W3C home > Mailing lists > Public > www-international@w3.org > April to June 2003

RE: Why is UTF8 not being taken up in Asia Pacific for Public Websites?

From: Kurosaka, Teruhiko <Teruhiko.Kurosaka@iona.com>
Date: Sat, 17 May 2003 09:48:17 -0700
To: "LUNDER,BEN (HP-Australia,ex3)" <ben.lunder@hp.com>, <www-international@w3.org>
Cc: "PETERSON,MARK (HP-Boise,ex1)" <mark.peterson@hp.com>

It does make sense to use UTF-8 for your purpose where the
users are in a controlled environment, with one reservation and
I would like to get feedback from other members on this.

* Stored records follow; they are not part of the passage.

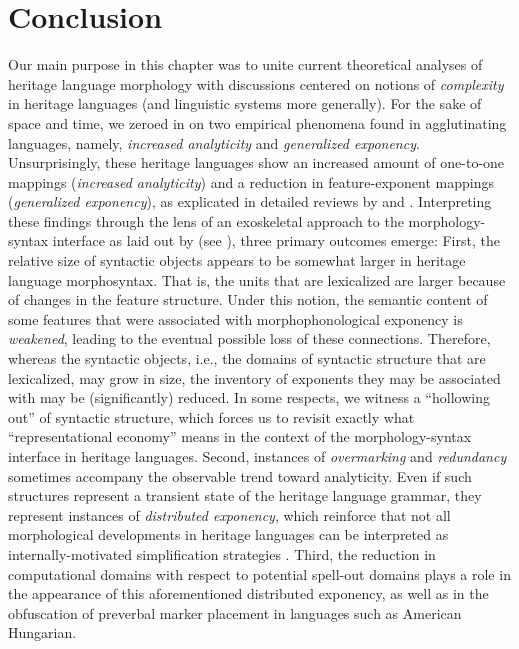 \documentclass[output=paper,colorlinks,citecolor=brown,footheight=42pt]{langscibook}
\begin{document}
\section{Conclusion} \label{outro}\largerpage[2]
Our main purpose in this chapter was to unite current theoretical analyses of heritage language morphology with discussions centered on notions of \textit{complexity} in heritage languages (and linguistic systems more generally). For the sake of space and time, we zeroed in on two empirical phenomena found in agglutinating languages, namely, \textit{increased analyticity} and \textit{generalized exponency}. Unsurprisingly, these heritage languages show an increased amount of one-to-one mappings (\textit{increased analyticity}) and a reduction in feature-exponent mappings (\textit{generalized exponency}), as explicated in detailed reviews by \citet[Ch.5]{polinsky2018heritage} and \citet{putnametal2021}. Interpreting these findings through the lens of an exoskeletal approach to the morphology-syntax interface as laid out by \citet{lohnput21} (see ), three primary outcomes emerge: First, the relative size of syntactic objects appears to be somewhat larger in heritage language morphosyntax. That is, the units that are lexicalized are larger because of changes in the feature structure. Under this notion, the semantic content of some features that were associated with morphophonological exponency is \textit{weakened}, leading to the eventual possible loss of these connections. Therefore, whereas the syntactic objects, i.e., the domains of syntactic structure that are lexicalized, may grow in size, the inventory of exponents they may be associated with may be (significantly) reduced. In some respects, we witness a “hollowing out” of syntactic structure, which forces us to revisit exactly what “representational economy” \citep{scontras2015,ScontrasEtAl2018,PolinskyScontras2020} means in the context of the morphology-syntax interface in heritage languages. Second, instances of \textit{overmarking} and \textit{redundancy} sometimes accompany the observable trend toward analyticity. Even if such structures represent a transient state of the heritage language grammar, they represent instances of \textit{distributed exponency}, which reinforce that not all morphological developments in heritage languages can be interpreted as internally-motivated simplification strategies \citep{bousquette2020}. Third, the reduction in computational domains with respect to potential spell-out domains plays a role in the appearance of this aforementioned distributed exponency, as well as in the obfuscation of preverbal marker placement in languages such as American Hungarian. 
\end{document}
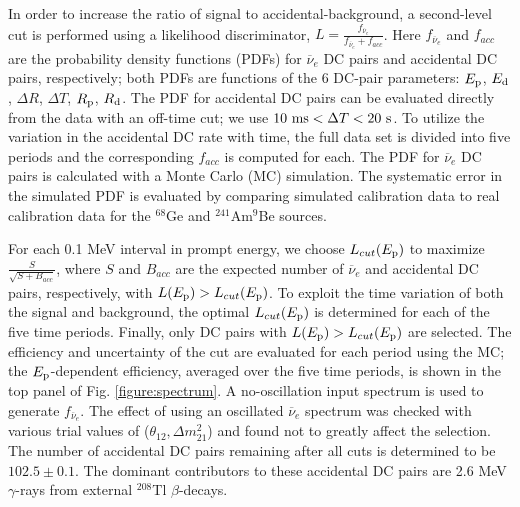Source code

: \documentclass[aps,prc,twocolumn,groupedaddress,showpacs,amsmath,amssymb,floatfix,superscriptaddress]{revtex4}
\begin{document}
In order to increase the ratio of signal to accidental-background, a second-level cut is performed using a likelihood discriminator, $L = \frac{f_{\overline{\nu}_{e}}}{f_{\overline{\nu}_{e}} + f_{acc}}$.  Here $f_{\overline{\nu}_{e}}$ and $f_{acc}$  are the probability density functions (PDFs) for $\overline{\nu}_{e}$ DC pairs and accidental DC pairs, respectively; both PDFs are functions of the 6 DC-pair parameters: $E_{\rm p}$, $E_{\rm d}$, $\Delta R$, $\Delta T$, $R_{\rm p}$, $R_{\rm d}$. The PDF for accidental DC pairs can be evaluated directly from the data with an off-time cut; we use  $10 ~ {\rm ms}  < \Delta T <  20 ~{\rm s}$.   To utilize the variation in the accidental DC rate with time, the full data set is divided into five periods and the corresponding $f_{acc}$ is computed for each.  The PDF for $\overline{\nu}_{e}$ DC pairs is calculated with a Monte Carlo (MC) simulation.  The systematic error in the simulated PDF is evaluated by comparing simulated calibration data to real calibration data for the $^{68}$Ge and $^{241}$Am$^{9}$Be sources. 

For each 0.1 MeV interval in prompt energy, we choose $L_{cut}(E_{\rm p})$ to maximize $\frac{S}{\sqrt{S + B_{acc}}}$, where $S$ and $B_{acc}$ are the expected number of $\overline{\nu}_{e}$ and accidental DC pairs, respectively, with $L(E_{\rm p}) > L_{cut}(E_{\rm p})$. To exploit the time variation of both the signal and background, the optimal $L_{cut}(E_{\rm p})$ is determined for each of the five time periods. Finally, only DC pairs with $L(E_{\rm p}) > L_{cut}(E_{\rm p})$ are selected.  The efficiency and uncertainty of the cut are evaluated for each period using the MC; the \mbox{$E_{\rm p}$-dependent} efficiency, averaged over the five time periods, is shown in the top panel of Fig. \ref{figure:spectrum}. A no-oscillation input spectrum is used to generate $f_{\overline{\nu}_{e}}$.  The effect of using an oscillated $\overline{\nu}_{e}$ spectrum was checked with various trial values of ($\theta_{12},  \Delta m^{2}_{21}$) and found not to greatly affect the selection.  The number of accidental DC pairs remaining after all cuts is determined to be $102.5 \pm 0.1$. The dominant contributors to these accidental DC pairs are 2.6 MeV $\gamma$-rays from external $^{208}$Tl $\beta$-decays. 
\end{document}
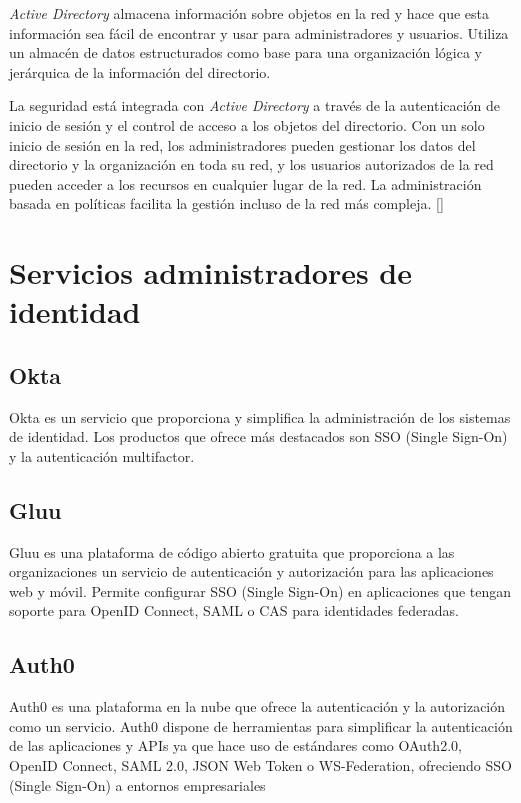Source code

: \textit{Active Directory} almacena información sobre objetos en la red y hace que esta información sea fácil de encontrar y usar para administradores y usuarios. Utiliza un almacén de datos estructurados como base para una organización lógica y jerárquica de la información del directorio.

La seguridad está integrada con \textit{Active Directory }a través de la autenticación de inicio de sesión y el control de acceso a los objetos del directorio. Con un solo inicio de sesión en la red, los administradores pueden gestionar los datos del directorio y la organización en toda su red, y los usuarios autorizados de la red pueden acceder a los recursos en cualquier lugar de la red. La administración basada en políticas facilita la gestión incluso de la red más compleja.
[\cite{active-directoy-doc}]



\section*{Servicios administradores de identidad}

\subsection*{Okta}
Okta es un servicio que proporciona y simplifica la administración de los sistemas de identidad. Los productos que ofrece más destacados son SSO (Single Sign-On) y la autenticación multifactor.

%

\subsection*{Gluu}
Gluu es una plataforma de código abierto gratuita que proporciona a las organizaciones un servicio de autenticación y autorización para las aplicaciones web y móvil. Permite configurar SSO (Single Sign-On) en aplicaciones que tengan soporte para OpenID Connect, SAML o  CAS para identidades federadas.

\subsection*{Auth0}
Auth0 es una plataforma en la nube que ofrece la autenticación y la autorización como un servicio. Auth0 dispone de herramientas para simplificar la autenticación de las aplicaciones y APIs ya que hace uso de estándares como OAuth2.0, OpenID Connect, SAML 2.0, JSON Web Token o WS-Federation, ofreciendo SSO (Single Sign-On) a entornos empresariales

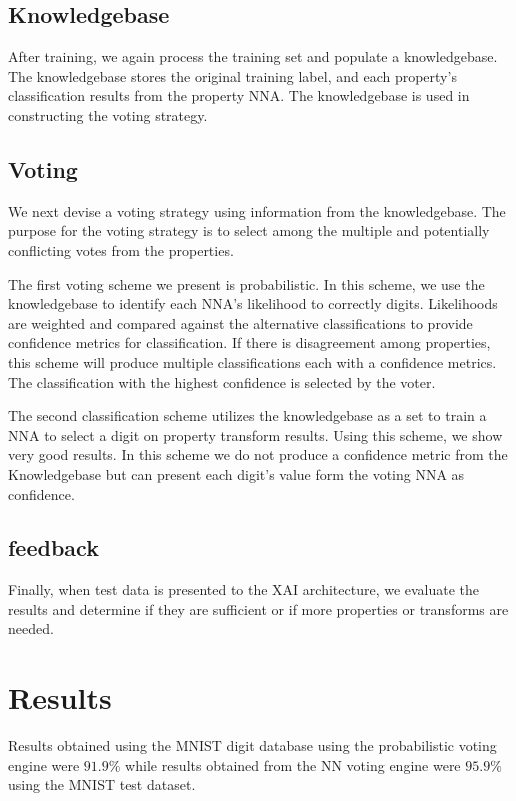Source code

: \documentclass[conference]{IEEEtran}
\begin{document}
\subsection{Knowledgebase}
After training, we again process the training set and populate a knowledgebase.  The knowledgebase stores the original training label, and each property's classification results from the property NNA.  The knowledgebase is used in constructing the voting strategy. 

\subsection{Voting}
We next devise a voting strategy using information from the knowledgebase.  The purpose for the voting strategy is to select among the multiple and potentially conflicting votes from the properties.

The first voting scheme we present is probabilistic.  In this scheme, we use the knowledgebase to identify each NNA's likelihood to correctly digits.  Likelihoods are weighted and compared against the alternative classifications to provide confidence metrics for classification.  If there is disagreement among properties, this scheme will produce multiple classifications each with a confidence metrics.  The classification with the highest confidence is selected by the voter.

The second classification scheme utilizes the knowledgebase as a set to train a NNA to select a digit on property transform results.  Using this scheme, we show very good results.  In this scheme we do not produce a confidence metric from the Knowledgebase but can present each digit's value form the voting NNA as confidence.

\subsection{feedback}
Finally, when test data is presented to the XAI architecture, we evaluate the results and determine if they are sufficient or if more properties or transforms are needed.

\section{Results}

Results obtained using the MNIST digit database using the probabilistic voting engine were $91.9\%$ while results obtained from the NN voting engine were $95.9\%$ using the MNIST test dataset.
\end{document}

If UTF-8 is used at the web browser level, the mapping between
the legacy encoding and UTF-8 depends on the browser and/or
the OS platform (if browser uses the conversion facility provided 
by the OS platform).  It is well known that certain characters in
Japanese computation map differently to Unicode (thus UTF-8)
depending on the OS/language platforms.
For example, 0x5c in Shift JIS, which is supposed to mean
the Japanese currency YEN SIGN but acts like a backslash
(0x5c in ASCII),  is treated as though it were
a regular backslash, and mapped to Unicode U+005C on
Windows but it is mapped to U+00A5 (YEN SIGN) on
So the character that the user peceives the same are
handled and stored differently by the application, if we
take the approach to let the browser convert to UTF-8.
Supoose the (half-size) YEN SIGN is entered from the MacOS,
stored in the database.  Later sobody view the data from
Windows, that data could be displayed as a square (meaning
the system cannot display this character). 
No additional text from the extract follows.